Firefly Blue Sun: unboxing and first look 30 September 2014

My copy of the Blue Sun expansion to Firefly arrived yesterday. What's inside?

Unboxing

Wayland Games is increasingly becoming my deep-discounter of choice for new American imports, because they seem to get stuff into their warehouse and shipped out to customers before anyone else. Retail shipping from the USA has got horribly expensive of late, UK customs have a very low threshold for dutiable value, and if they decide to charge duty on something there's a further extortionate rate from the Post Office for collecting and passing on the money. I've basically given up ordering anything except books from the USA now.

The usual eco-friendly padding.

Box back. (You can see box front images on BGG or wherever.)

On top, the counter sheet. The small markers are for Reaver Alerts; I'll come back to them. On the other side, Alliance Alerts. Add to this some more Disgruntled markers, even more Goals and Warrants, and another set of Haven/Destination markers as found in Pirates and Bounty Hunters (which now means that one can play a game with both Havens and Destinations, I suppose, but I suspect they're mostly here so that P&BH isn't required to play with this expansion).

The new extension board is 10" × 20", so adds about 1/3 to the width of the main board. It includes a little bit of Border Space to be added onto the left side of the existing map, but is mostly Rim Space (which includes Reaver Space). Underneath the board are new story (and setup) cards, two more reaver cutters, and lots of normal-sized cards.

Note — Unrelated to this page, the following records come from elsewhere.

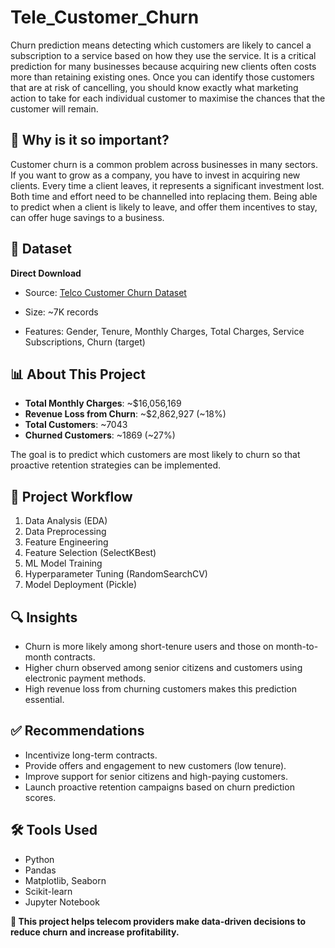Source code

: # Tele_Customer_Churn

Churn prediction means detecting which customers are likely to cancel a subscription to a service based on how they use the service. It is a critical prediction for many businesses because acquiring new clients often costs more than retaining existing ones. Once you can identify those customers that are at risk of cancelling, you should know exactly what marketing action to take for each individual customer to maximise the chances that the customer will remain.

## 📌 Why is it so important?

Customer churn is a common problem across businesses in many sectors. If you want to grow as a company, you have to invest in acquiring new clients. Every time a client leaves, it represents a significant investment lost. Both time and effort need to be channelled into replacing them. Being able to predict when a client is likely to leave, and offer them incentives to stay, can offer huge savings to a business.


## 📂 Dataset

**Direct Download**

<a href="https://github.com/PrakashRanjanShrivastava/Tele_Customer_Churn/blob/main/Data/Telco-Customer-Churn.csv.csv"></a>

- Source: [Telco Customer Churn Dataset](https://www.kaggle.com/blastchar/telco-customer-churn)

- Size: ~7K records

- Features: Gender, Tenure, Monthly Charges, Total Charges, Service Subscriptions, Churn (target)


## 📊 About This Project

- **Total Monthly Charges**: ~$16,056,169
- **Revenue Loss from Churn**: ~$2,862,927 (~18%)
- **Total Customers**: ~7043
- **Churned Customers**: ~1869 (~27%)

The goal is to predict which customers are most likely to churn so that proactive retention strategies can be implemented.

## 🧪 Project Workflow

1. Data Analysis (EDA)
2. Data Preprocessing
3. Feature Engineering
4. Feature Selection (SelectKBest)
5. ML Model Training
6. Hyperparameter Tuning (RandomSearchCV)
7. Model Deployment (Pickle)

## 🔍 Insights

- Churn is more likely among short-tenure users and those on month-to-month contracts.
- Higher churn observed among senior citizens and customers using electronic payment methods.
- High revenue loss from churning customers makes this prediction essential.

## ✅ Recommendations

- Incentivize long-term contracts.
- Provide offers and engagement to new customers (low tenure).
- Improve support for senior citizens and high-paying customers.
- Launch proactive retention campaigns based on churn prediction scores.

## 🛠 Tools Used

- Python
- Pandas
- Matplotlib, Seaborn
- Scikit-learn
- Jupyter Notebook

**🚀 This project helps telecom providers make data-driven decisions to reduce churn and increase profitability.**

Yes, two more reaver cutters.

Those cards include more Jobs for the standard Contacts, two new Leaders, a Rim Space navigation deck, a Meridian supply deck, two new Contact decks, and some replacement cards for the Border Space deck.

The full board is now 40" × 20". My big table can handle it. (This photograph was not taken on my big table.) Can yours?

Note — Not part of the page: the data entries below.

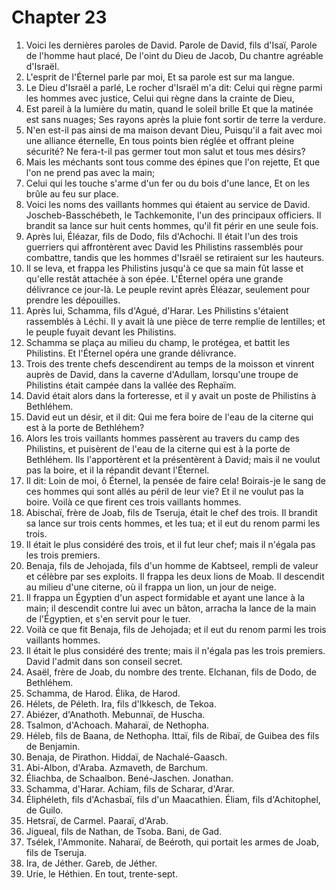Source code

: # Chapter 23

1. Voici les dernières paroles de David. Parole de David, fils d'Isaï, Parole de l'homme haut placé, De l'oint du Dieu de Jacob, Du chantre agréable d'Israël.
2. L'esprit de l'Éternel parle par moi, Et sa parole est sur ma langue.
3. Le Dieu d'Israël a parlé, Le rocher d'Israël m'a dit: Celui qui règne parmi les hommes avec justice, Celui qui règne dans la crainte de Dieu,
4. Est pareil à la lumière du matin, quand le soleil brille Et que la matinée est sans nuages; Ses rayons après la pluie font sortir de terre la verdure.
5. N'en est-il pas ainsi de ma maison devant Dieu, Puisqu'il a fait avec moi une alliance éternelle, En tous points bien réglée et offrant pleine sécurité? Ne fera-t-il pas germer tout mon salut et tous mes désirs?
6. Mais les méchants sont tous comme des épines que l'on rejette, Et que l'on ne prend pas avec la main;
7. Celui qui les touche s'arme d'un fer ou du bois d'une lance, Et on les brûle au feu sur place.
8. Voici les noms des vaillants hommes qui étaient au service de David. Joscheb-Basschébeth, le Tachkemonite, l'un des principaux officiers. Il brandit sa lance sur huit cents hommes, qu'il fit périr en une seule fois.
9. Après lui, Éléazar, fils de Dodo, fils d'Achochi. Il était l'un des trois guerriers qui affrontèrent avec David les Philistins rassemblés pour combattre, tandis que les hommes d'Israël se retiraient sur les hauteurs.
10. Il se leva, et frappa les Philistins jusqu'à ce que sa main fût lasse et qu'elle restât attachée à son épée. L'Éternel opéra une grande délivrance ce jour-là. Le peuple revint après Éléazar, seulement pour prendre les dépouilles.
11. Après lui, Schamma, fils d'Agué, d'Harar. Les Philistins s'étaient rassemblés à Léchi. Il y avait là une pièce de terre remplie de lentilles; et le peuple fuyait devant les Philistins.
12. Schamma se plaça au milieu du champ, le protégea, et battit les Philistins. Et l'Éternel opéra une grande délivrance.
13. Trois des trente chefs descendirent au temps de la moisson et vinrent auprès de David, dans la caverne d'Adullam, lorsqu'une troupe de Philistins était campée dans la vallée des Rephaïm.
14. David était alors dans la forteresse, et il y avait un poste de Philistins à Bethléhem.
15. David eut un désir, et il dit: Qui me fera boire de l'eau de la citerne qui est à la porte de Bethléhem?
16. Alors les trois vaillants hommes passèrent au travers du camp des Philistins, et puisèrent de l'eau de la citerne qui est à la porte de Bethléhem. Ils l'apportèrent et la présentèrent à David; mais il ne voulut pas la boire, et il la répandit devant l'Éternel.
17. Il dit: Loin de moi, ô Éternel, la pensée de faire cela! Boirais-je le sang de ces hommes qui sont allés au péril de leur vie? Et il ne voulut pas la boire. Voilà ce que firent ces trois vaillants hommes.
18. Abischaï, frère de Joab, fils de Tseruja, était le chef des trois. Il brandit sa lance sur trois cents hommes, et les tua; et il eut du renom parmi les trois.
19. Il était le plus considéré des trois, et il fut leur chef; mais il n'égala pas les trois premiers.
20. Benaja, fils de Jehojada, fils d'un homme de Kabtseel, rempli de valeur et célèbre par ses exploits. Il frappa les deux lions de Moab. Il descendit au milieu d'une citerne, où il frappa un lion, un jour de neige.
21. Il frappa un Égyptien d'un aspect formidable et ayant une lance à la main; il descendit contre lui avec un bâton, arracha la lance de la main de l'Égyptien, et s'en servit pour le tuer.
22. Voilà ce que fit Benaja, fils de Jehojada; et il eut du renom parmi les trois vaillants hommes.
23. Il était le plus considéré des trente; mais il n'égala pas les trois premiers. David l'admit dans son conseil secret.
24. Asaël, frère de Joab, du nombre des trente. Elchanan, fils de Dodo, de Bethléhem.
25. Schamma, de Harod. Élika, de Harod.
26. Hélets, de Péleth. Ira, fils d'Ikkesch, de Tekoa.
27. Abiézer, d'Anathoth. Mebunnaï, de Huscha.
28. Tsalmon, d'Achoach. Maharaï, de Nethopha.
29. Héleb, fils de Baana, de Nethopha. Ittaï, fils de Ribaï, de Guibea des fils de Benjamin.
30. Benaja, de Pirathon. Hiddaï, de Nachalé-Gaasch.
31. Abi-Albon, d'Araba. Azmaveth, de Barchum.
32. Éliachba, de Schaalbon. Bené-Jaschen. Jonathan.
33. Schamma, d'Harar. Achiam, fils de Scharar, d'Arar.
34. Éliphéleth, fils d'Achasbaï, fils d'un Maacathien. Éliam, fils d'Achitophel, de Guilo.
35. Hetsraï, de Carmel. Paaraï, d'Arab.
36. Jigueal, fils de Nathan, de Tsoba. Bani, de Gad.
37. Tsélek, l'Ammonite. Naharaï, de Beéroth, qui portait les armes de Joab, fils de Tseruja.
38. Ira, de Jéther. Gareb, de Jéther.
39. Urie, le Héthien. En tout, trente-sept.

The components in more detail

Rim Space navigation deck

If players are feeling at all competitive, expect lots of Reaver activity. Also plenty of breakdowns, many of them needing Parts rather than just a Mechanic, and less salvage than in Border Space.

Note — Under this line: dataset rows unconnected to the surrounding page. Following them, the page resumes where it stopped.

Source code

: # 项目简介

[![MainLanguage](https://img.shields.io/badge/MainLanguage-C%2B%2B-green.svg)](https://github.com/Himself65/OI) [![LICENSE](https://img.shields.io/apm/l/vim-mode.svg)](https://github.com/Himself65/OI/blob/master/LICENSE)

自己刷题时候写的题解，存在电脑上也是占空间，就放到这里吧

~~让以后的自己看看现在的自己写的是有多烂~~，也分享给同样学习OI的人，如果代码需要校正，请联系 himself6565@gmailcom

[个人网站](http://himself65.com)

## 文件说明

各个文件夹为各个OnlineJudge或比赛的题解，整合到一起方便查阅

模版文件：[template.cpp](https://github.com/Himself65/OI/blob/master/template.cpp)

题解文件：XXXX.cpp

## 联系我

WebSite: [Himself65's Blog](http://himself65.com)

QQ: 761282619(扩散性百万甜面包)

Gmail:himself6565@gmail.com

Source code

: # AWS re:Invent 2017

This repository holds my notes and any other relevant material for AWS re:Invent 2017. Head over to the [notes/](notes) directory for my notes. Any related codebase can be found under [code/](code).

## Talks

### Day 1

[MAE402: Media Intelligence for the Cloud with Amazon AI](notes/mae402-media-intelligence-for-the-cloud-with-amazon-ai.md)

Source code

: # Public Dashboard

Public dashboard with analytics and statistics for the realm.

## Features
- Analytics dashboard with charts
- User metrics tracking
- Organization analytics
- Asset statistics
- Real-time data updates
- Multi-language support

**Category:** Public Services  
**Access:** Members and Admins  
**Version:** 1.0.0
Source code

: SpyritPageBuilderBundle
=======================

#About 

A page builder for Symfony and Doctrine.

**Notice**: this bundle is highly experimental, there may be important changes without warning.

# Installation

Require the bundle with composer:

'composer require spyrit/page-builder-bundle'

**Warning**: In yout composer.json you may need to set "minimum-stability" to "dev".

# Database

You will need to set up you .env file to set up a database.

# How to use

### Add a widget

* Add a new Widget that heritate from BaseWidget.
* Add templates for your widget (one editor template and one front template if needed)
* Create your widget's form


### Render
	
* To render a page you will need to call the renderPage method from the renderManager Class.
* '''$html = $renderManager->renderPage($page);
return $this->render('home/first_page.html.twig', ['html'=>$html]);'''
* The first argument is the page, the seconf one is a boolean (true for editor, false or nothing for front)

Border Space navigation changes

Ten of the original Border Space cards (bottom) are replaced with new ones (top). Reavers on the Hunt allows the Cutters to be moved into Rim as well as Border space. Reavers Dead Ahead, two of which replace two original Reavers on the Hunt, bring a Cutter right next to a player. Reaver Bait! works as before (note that it's still "any Border sector", not "any Border or Rim sector") but the wording is changed to specify "a Reaver ship" rather than "the Reaver Cutter"; Reaver Cutter similarly changes the wording.

New Reaver rules

Well, for a start there are now three Cutters. They all start surrounding Miranda. It's now allowable to Mosey into a sector with a Reaver in it (though not to Full Burn or Evade there).

Alert Tokens

Every time a Reaver leaves a sector, it leaves behind a Reaver Alert token. The Alliance Cruiser doesn't normally generate Alliance Alert tokens, but scenarios change this.

When you move into a sector with a token, roll a die, and if you get the number of tokens or below a Cutter or Cruiser immediately appears in your sector. (Alerts are resolved before Nav Cards.) Once the Alert's been resolved, the tokens go away (except for the three printed on the board round Miranda).

New Contacts and Jobs

Lord Harrow is a shipping magnate. His jobs are predominantly Illegal, all taking the form of Shipping or Smuggling. Once you're Solid with him, he will sell you cargo, but more importantly you get paid an extra $500 each time you complete a Shipping or Smuggling Job. (This should help to swing the balance that some players have found of Crime being the only reliable way to riches.)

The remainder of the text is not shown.